((Tugas UAS))
BAB I
PENDAHULUAN
1.1. Kritik Arsitektur
Kritik adalah masalah
penganalisaan dan pengevaluasian sesuatu dengan tujuan untuk meningkatkan
pemahaman, memperluas apresiasi, atau membantu memperbaiki pekerjaan. Kritikus
modern mencakup kaum profesi atau amatir yang secara teratur memberikan
pendapat atau menginterpretasikan seni pentas atau karya lain (seperti karya
seniman, ilmuwan, musisi atau aktor) dan, biasanya, menerbitkan pengamatan
mereka, sering di jurnal ilmiah. Kaum kritikus banyak jumlahnya di
berbagai bidang, termasuk kritikus seni, musik, film, teater atau sandiwara,
rumah makan dan penerbitan ilmiah.
Secara etimologis
berasal dari bahasa Yunani κριτικός, kritikós – “yang membedakan”, kata
ini sendiri diturunkan dari bahasa Yunani Kuna κριτής, krités, artinya “orang
yang memberikan pendapat beralasan” atau “analisis”, “pertimbangan nilai”,
“interpretasi”, atau “pengamatan”. Istilah ini biasa dipergunakan untuk
menggambarkan seorang pengikut posisi yang berselisih dengan atau menentang
objek kritika
1.1.1. Kritik
Arsitektur
Kritik arsitektur merupakan tanggapan dari hasil sebuah
pengamatan terhadap suatu karya arsitektur. Disitu orang merekam dengan
berbagai indra kelimanya kemudian mengamati,memahami dengan penuh kesadaran dan
menyimpannya dalam memori dan untuk ditindaklanjuti dengan ucapan dalam bentuk
pernyataan,ungkapan dan penggambaran dari benda yang diamatinya.
a.
Kritik Deskriptif
Deskriptif mencatat fakta-fakta pengalaman seseorang terhadap
bangunan atau kota. Dimana pendekatan deskriptif ini lebih bertujuan pada
kenyataan bahwa jka kita tahu apa yang sesungguhnya suatu kejadian dan proses
kejadiannya maka kita dapat lebih memahami makna bangunan. Metode deskriptif
ini tidak dipandang sebagai bentuk to judge atau to interprete.

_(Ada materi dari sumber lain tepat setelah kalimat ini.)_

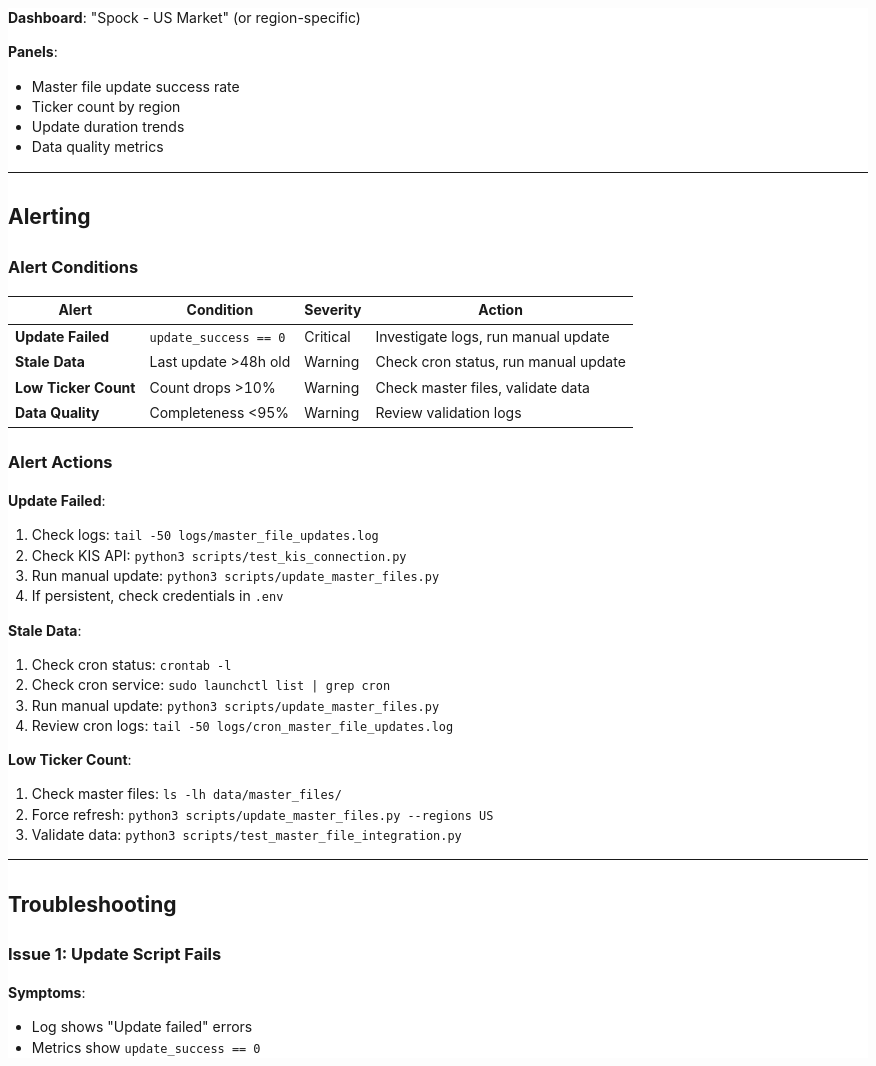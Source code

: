 **Dashboard**: "Spock - US Market" (or region-specific)

**Panels**:
- Master file update success rate
- Ticker count by region
- Update duration trends
- Data quality metrics

---

## Alerting

### Alert Conditions

| Alert | Condition | Severity | Action |
|-------|-----------|----------|--------|
| **Update Failed** | `update_success == 0` | Critical | Investigate logs, run manual update |
| **Stale Data** | Last update >48h old | Warning | Check cron status, run manual update |
| **Low Ticker Count** | Count drops >10% | Warning | Check master files, validate data |
| **Data Quality** | Completeness <95% | Warning | Review validation logs |

### Alert Actions

**Update Failed**:
1. Check logs: `tail -50 logs/master_file_updates.log`
2. Check KIS API: `python3 scripts/test_kis_connection.py`
3. Run manual update: `python3 scripts/update_master_files.py`
4. If persistent, check credentials in `.env`

**Stale Data**:
1. Check cron status: `crontab -l`
2. Check cron service: `sudo launchctl list | grep cron`
3. Run manual update: `python3 scripts/update_master_files.py`
4. Review cron logs: `tail -50 logs/cron_master_file_updates.log`

**Low Ticker Count**:
1. Check master files: `ls -lh data/master_files/`
2. Force refresh: `python3 scripts/update_master_files.py --regions US`
3. Validate data: `python3 scripts/test_master_file_integration.py`

---

## Troubleshooting

### Issue 1: Update Script Fails

**Symptoms**:
- Log shows "Update failed" errors
- Metrics show `update_success == 0`
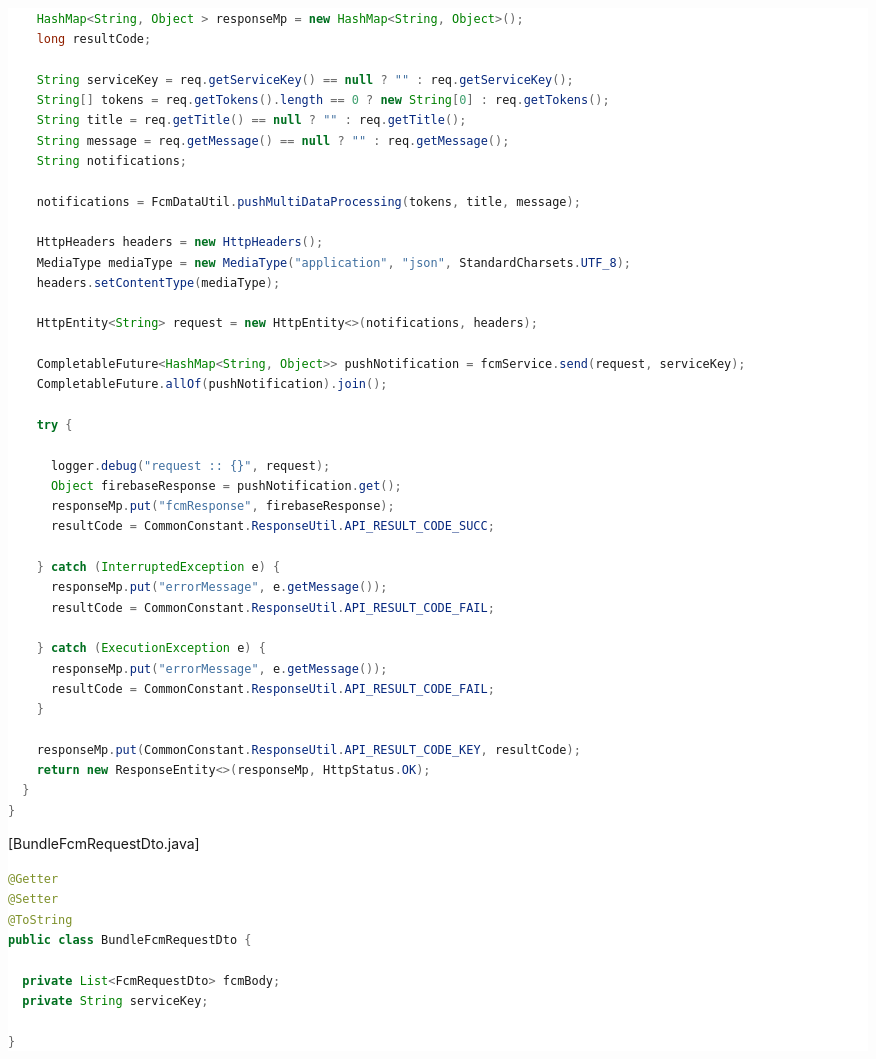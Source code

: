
 ```java
    HashMap<String, Object > responseMp = new HashMap<String, Object>();
    long resultCode;

    String serviceKey = req.getServiceKey() == null ? "" : req.getServiceKey();
    String[] tokens = req.getTokens().length == 0 ? new String[0] : req.getTokens();
    String title = req.getTitle() == null ? "" : req.getTitle();
    String message = req.getMessage() == null ? "" : req.getMessage();
    String notifications;

    notifications = FcmDataUtil.pushMultiDataProcessing(tokens, title, message);

    HttpHeaders headers = new HttpHeaders();
    MediaType mediaType = new MediaType("application", "json", StandardCharsets.UTF_8);
    headers.setContentType(mediaType);

    HttpEntity<String> request = new HttpEntity<>(notifications, headers);

    CompletableFuture<HashMap<String, Object>> pushNotification = fcmService.send(request, serviceKey);
    CompletableFuture.allOf(pushNotification).join();

    try {

      logger.debug("request :: {}", request);
      Object firebaseResponse = pushNotification.get();
      responseMp.put("fcmResponse", firebaseResponse);
      resultCode = CommonConstant.ResponseUtil.API_RESULT_CODE_SUCC;

    } catch (InterruptedException e) {
      responseMp.put("errorMessage", e.getMessage());
      resultCode = CommonConstant.ResponseUtil.API_RESULT_CODE_FAIL;

    } catch (ExecutionException e) {
      responseMp.put("errorMessage", e.getMessage());
      resultCode = CommonConstant.ResponseUtil.API_RESULT_CODE_FAIL;
    }

    responseMp.put(CommonConstant.ResponseUtil.API_RESULT_CODE_KEY, resultCode);
    return new ResponseEntity<>(responseMp, HttpStatus.OK);
  }
}
```
[BundleFcmRequestDto.java]
```java
@Getter
@Setter
@ToString
public class BundleFcmRequestDto {

  private List<FcmRequestDto> fcmBody;
  private String serviceKey;

}
```
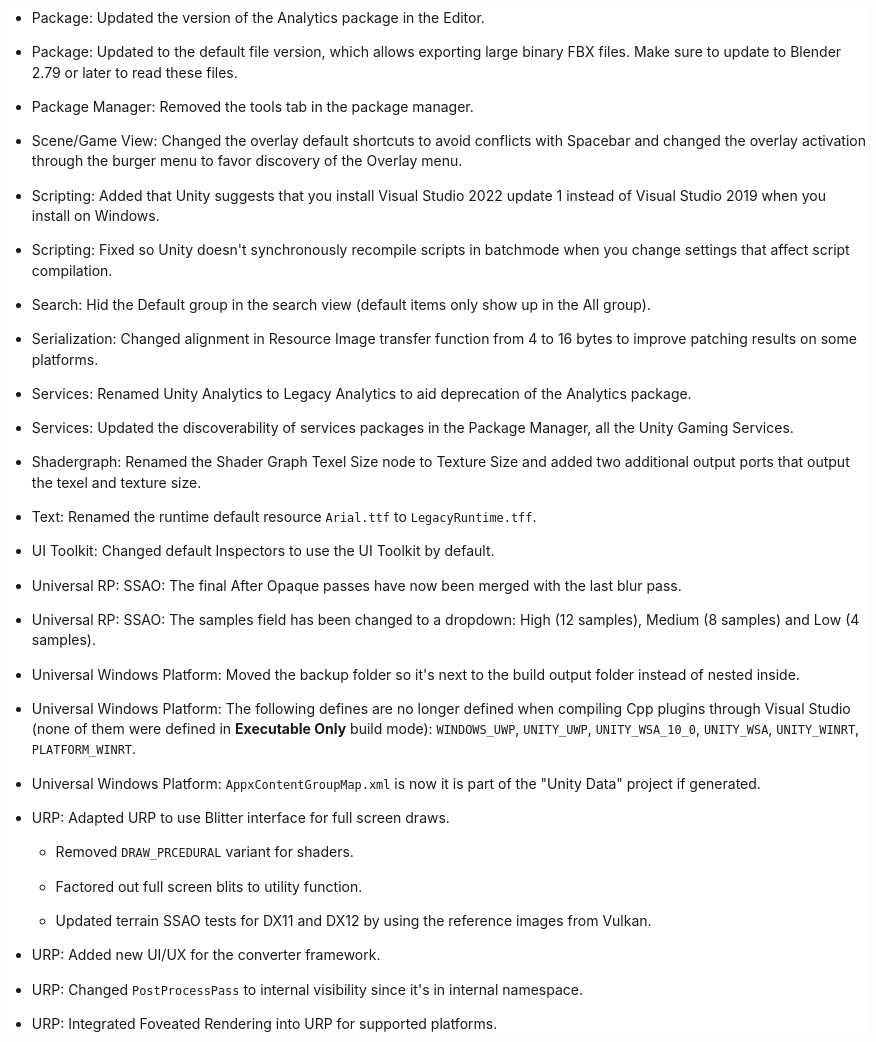 *   Package: Updated the version of the Analytics package in the Editor.
    
*   Package: Updated to the default file version, which allows exporting large binary FBX files. Make sure to update to Blender 2.79 or later to read these files.
    
*   Package Manager: Removed the tools tab in the package manager.
    
*   Scene/Game View: Changed the overlay default shortcuts to avoid conflicts with Spacebar and changed the overlay activation through the burger menu to favor discovery of the Overlay menu.
    
*   Scripting: Added that Unity suggests that you install Visual Studio 2022 update 1 instead of Visual Studio 2019 when you install on Windows.
    
*   Scripting: Fixed so Unity doesn't synchronously recompile scripts in batchmode when you change settings that affect script compilation.
    
*   Search: Hid the Default group in the search view (default items only show up in the All group).
    
*   Serialization: Changed alignment in Resource Image transfer function from 4 to 16 bytes to improve patching results on some platforms.
    
*   Services: Renamed Unity Analytics to Legacy Analytics to aid deprecation of the Analytics package.
    
*   Services: Updated the discoverability of services packages in the Package Manager, all the Unity Gaming Services.
    
*   Shadergraph: Renamed the Shader Graph Texel Size node to Texture Size and added two additional output ports that output the texel and texture size.
    
*   Text: Renamed the runtime default resource `Arial.ttf` to `LegacyRuntime.tff`.
    
*   UI Toolkit: Changed default Inspectors to use the UI Toolkit by default.
    
*   Universal RP: SSAO: The final After Opaque passes have now been merged with the last blur pass.
    
*   Universal RP: SSAO: The samples field has been changed to a dropdown: High (12 samples), Medium (8 samples) and Low (4 samples).
    
*   Universal Windows Platform: Moved the backup folder so it's next to the build output folder instead of nested inside.
    
*   Universal Windows Platform: The following defines are no longer defined when compiling Cpp plugins through Visual Studio (none of them were defined in **Executable Only** build mode): `WINDOWS_UWP`, `UNITY_UWP`, `UNITY_WSA_10_0`, `UNITY_WSA`, `UNITY_WINRT`, `PLATFORM_WINRT`.
    
*   Universal Windows Platform: `AppxContentGroupMap.xml` is now it is part of the "Unity Data" project if generated.
    
*   URP: Adapted URP to use Blitter interface for full screen draws.  
    
    *   Removed `DRAW_PRCEDURAL` variant for shaders.  
        
    *   Factored out full screen blits to utility function.  
        
    *   Updated terrain SSAO tests for DX11 and DX12 by using the reference images from Vulkan.
*   URP: Added new UI/UX for the converter framework.
    
*   URP: Changed `PostProcessPass` to internal visibility since it's in internal namespace.
    
*   URP: Integrated Foveated Rendering into URP for supported platforms.
    
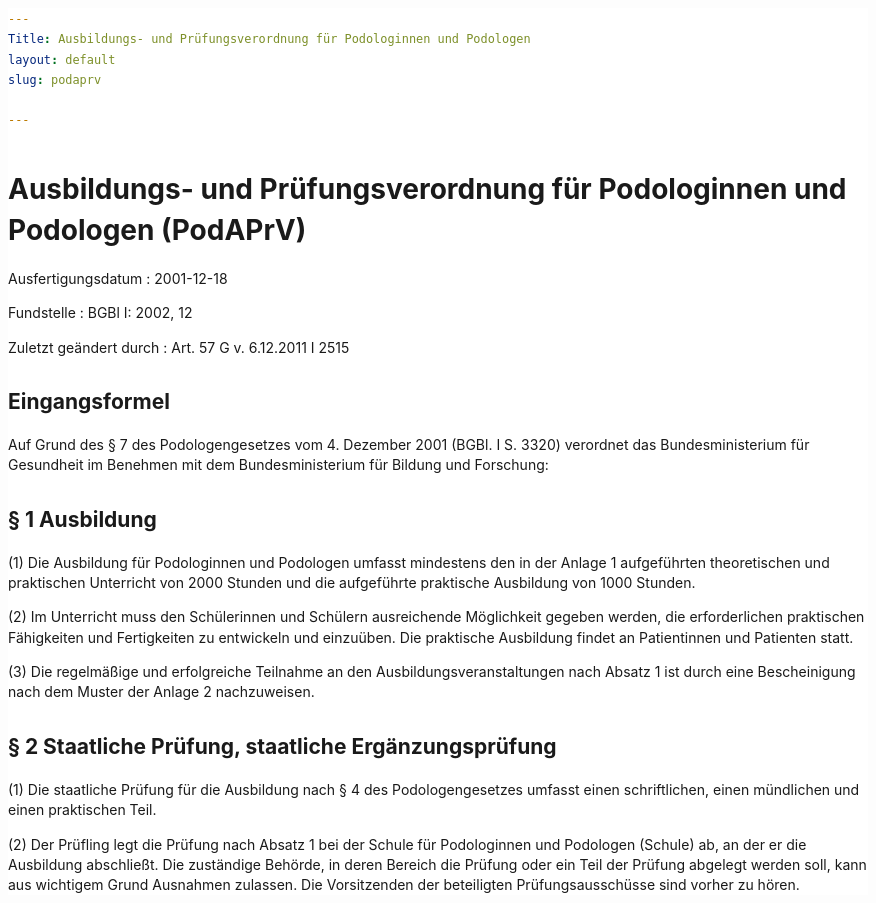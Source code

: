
 ```yaml
---
Title: Ausbildungs- und Prüfungsverordnung für Podologinnen und Podologen
layout: default
slug: podaprv

---
```


# Ausbildungs- und Prüfungsverordnung für Podologinnen und Podologen (PodAPrV)

Ausfertigungsdatum
:   2001-12-18

Fundstelle
:   BGBl I: 2002, 12

Zuletzt geändert durch
:   Art. 57 G v. 6.12.2011 I 2515


## Eingangsformel

Auf Grund des § 7 des Podologengesetzes vom 4. Dezember 2001 (BGBl. I
S. 3320) verordnet das Bundesministerium für Gesundheit im Benehmen
mit dem Bundesministerium für Bildung und Forschung:


## § 1 Ausbildung

(1) Die Ausbildung für Podologinnen und Podologen umfasst mindestens
den in der Anlage 1 aufgeführten theoretischen und praktischen
Unterricht von 2000 Stunden und die aufgeführte praktische Ausbildung
von 1000 Stunden.

(2) Im Unterricht muss den Schülerinnen und Schülern ausreichende
Möglichkeit gegeben werden, die erforderlichen praktischen Fähigkeiten
und Fertigkeiten zu entwickeln und einzuüben. Die praktische
Ausbildung findet an Patientinnen und Patienten statt.

(3) Die regelmäßige und erfolgreiche Teilnahme an den
Ausbildungsveranstaltungen nach Absatz 1 ist durch eine Bescheinigung
nach dem Muster der Anlage 2 nachzuweisen.


## § 2 Staatliche Prüfung, staatliche Ergänzungsprüfung

(1) Die staatliche Prüfung für die Ausbildung nach § 4 des
Podologengesetzes umfasst einen schriftlichen, einen mündlichen und
einen praktischen Teil.

(2) Der Prüfling legt die Prüfung nach Absatz 1 bei der Schule für
Podologinnen und Podologen (Schule) ab, an der er die Ausbildung
abschließt. Die zuständige Behörde, in deren Bereich die Prüfung oder
ein Teil der Prüfung abgelegt werden soll, kann aus wichtigem Grund
Ausnahmen zulassen. Die Vorsitzenden der beteiligten
Prüfungsausschüsse sind vorher zu hören.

Tetapi sekedar metode untuk melihat bangunan sebagaimana apa adanya dan apa
yang terjadi di dalamnya.
Metode kritik deskriptif memiliki 3 jenis, antara lain:
a) Depictive Criticism (Gambaran Bangunan)
Depictive criticism dalam aspek static memfokuskan perhatian
pada elemen-elemen bentuk (form), bahan (materials) dan permukaan (texture).
·
Aspects (Aspek Statis)
Depictive cenderung tidak dipandang sebagai sebuah bentuk
kritik karena ia tidak didasarkan pada pernyataan baik atau buruk sebuah
bangunan. Sebagaimana tradisi dalam kritik kesenian yang lain, metode ini
menyatakan apa yang sesungguhnya ada dan terjadi disana. Masyarakat cenderung
memandang dunia sesuai dengan keterbatasan pengalaman masa lalunya, maka
melalui perhatian yang jeli terhadap aspek tertentu bangunan dan mennceritakan
kepada kita apa yang telah dilihat, kritik depictive telah menjadi satu metode
penting untuk membangkitkan satu catatan pengalaman baru seseorang.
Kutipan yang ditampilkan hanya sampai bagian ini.